Langley Township fire chief Stephen Gamble says his department calls on private contractors to deal with hazardous material situations.

Council will cover balance of mercury spill clean-up costs

Recent immigrant was billed $850 by Langley Township fire department after calling 911 about a broken thermometer and minor mercury spill.

Langley Township council has decided to cover the outstanding balance a home owner owes from an $850 clean-up. The fire department sent her the bill after a few drops of mercury spilled onto her kitchen floor last year.

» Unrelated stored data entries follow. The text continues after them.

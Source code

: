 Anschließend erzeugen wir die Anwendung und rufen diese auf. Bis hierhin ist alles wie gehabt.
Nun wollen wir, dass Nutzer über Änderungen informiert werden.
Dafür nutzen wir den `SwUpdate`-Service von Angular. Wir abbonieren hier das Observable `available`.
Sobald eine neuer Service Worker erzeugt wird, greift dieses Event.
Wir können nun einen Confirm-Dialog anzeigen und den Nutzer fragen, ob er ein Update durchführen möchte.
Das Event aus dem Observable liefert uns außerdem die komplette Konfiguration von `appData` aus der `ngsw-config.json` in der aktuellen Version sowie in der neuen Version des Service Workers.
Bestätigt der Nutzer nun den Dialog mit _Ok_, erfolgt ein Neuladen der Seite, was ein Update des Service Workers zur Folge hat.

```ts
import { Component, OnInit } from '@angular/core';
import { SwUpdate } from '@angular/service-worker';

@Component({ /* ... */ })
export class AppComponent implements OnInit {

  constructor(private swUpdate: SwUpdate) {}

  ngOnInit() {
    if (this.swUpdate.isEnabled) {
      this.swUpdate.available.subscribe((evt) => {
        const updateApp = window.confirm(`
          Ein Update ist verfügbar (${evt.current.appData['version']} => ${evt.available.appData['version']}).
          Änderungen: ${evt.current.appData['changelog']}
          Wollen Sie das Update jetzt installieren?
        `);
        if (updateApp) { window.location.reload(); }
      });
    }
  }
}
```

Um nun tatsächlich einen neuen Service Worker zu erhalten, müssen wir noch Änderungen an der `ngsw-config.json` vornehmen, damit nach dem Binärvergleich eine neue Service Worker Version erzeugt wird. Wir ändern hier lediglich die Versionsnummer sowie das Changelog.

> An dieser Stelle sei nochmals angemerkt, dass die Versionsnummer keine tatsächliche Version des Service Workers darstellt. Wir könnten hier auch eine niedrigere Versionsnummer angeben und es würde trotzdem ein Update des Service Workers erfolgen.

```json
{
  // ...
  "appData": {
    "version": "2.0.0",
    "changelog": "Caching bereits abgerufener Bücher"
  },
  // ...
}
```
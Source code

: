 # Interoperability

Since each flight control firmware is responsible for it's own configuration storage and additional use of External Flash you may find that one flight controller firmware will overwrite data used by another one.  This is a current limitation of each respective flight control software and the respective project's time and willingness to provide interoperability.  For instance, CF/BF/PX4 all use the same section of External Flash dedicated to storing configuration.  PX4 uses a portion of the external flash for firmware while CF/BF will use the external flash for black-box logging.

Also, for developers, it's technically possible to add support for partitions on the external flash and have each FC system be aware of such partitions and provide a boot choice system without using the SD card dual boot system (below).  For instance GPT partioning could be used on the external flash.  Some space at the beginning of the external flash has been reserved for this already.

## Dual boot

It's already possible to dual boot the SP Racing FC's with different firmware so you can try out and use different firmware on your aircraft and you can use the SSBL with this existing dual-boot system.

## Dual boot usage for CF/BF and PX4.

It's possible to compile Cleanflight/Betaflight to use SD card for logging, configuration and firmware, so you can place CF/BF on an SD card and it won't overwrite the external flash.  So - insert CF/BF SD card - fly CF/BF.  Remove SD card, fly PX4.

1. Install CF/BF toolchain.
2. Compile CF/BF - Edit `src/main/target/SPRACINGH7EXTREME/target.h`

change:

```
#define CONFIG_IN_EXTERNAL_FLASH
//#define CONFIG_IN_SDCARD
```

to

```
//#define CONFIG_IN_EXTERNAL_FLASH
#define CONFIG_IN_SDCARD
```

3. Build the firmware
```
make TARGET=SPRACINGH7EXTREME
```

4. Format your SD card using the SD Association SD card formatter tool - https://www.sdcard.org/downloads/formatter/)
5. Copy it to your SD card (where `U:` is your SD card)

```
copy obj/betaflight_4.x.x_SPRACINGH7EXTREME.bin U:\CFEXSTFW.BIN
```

At Monday’s meeting, council directed staff to cover what is left of the bill. The homeowner was paying the fire department in monthly installments but stopped paying recently, said fire chief Stephen Gamble. There was about $500 still owing.

The discussion to pay the home owner’s bill was made in a Nov. 4 special closed council meeting.

On Nov. 5, Councillor Kim Richter took to social media calling the decision to bill the home owner “over the top.”

“What happened here is just simply wrong — from start to finish,” said Richter.

Recently, Gamble spoke with The Times and defended his department’s decision to send the $850 clean-up bill.

On April 4, 2012, a mother of two, who is fairly new to the country, called 911 after she accidentally broke a thermometer. A few drops of mercury spilled out onto her kitchen floor. The woman had come to Canada from the Ukraine.

Gamble said the fire department was dispatched to a “hazmat” call at a residential home in Willoughby.

Gamble said his firefighters followed protocol and did the right thing by calling in a private company they use to do hazmat clean ups. The private company it called is based in Richmond.

It billed the homeowner for travel time and other expenses, and the original bill was in the thousands of dollars. After negotiations between the fire department and the woman, it was dropped to $850.

Gamble said the fire department doesn’t have the equipment or the training to handle hazardous material situations, even something as simple as a drop of mercury.

“If I ordered crews to clean it up that would be against WorkSafe BC regulations,” Gamble said.

The federal ministry of environment said only with “big spills” that a private company should be called in. There are simple instructions on Environment Canada’s website, directing people what they can do to clean up, when a few drops of mercury are spilled.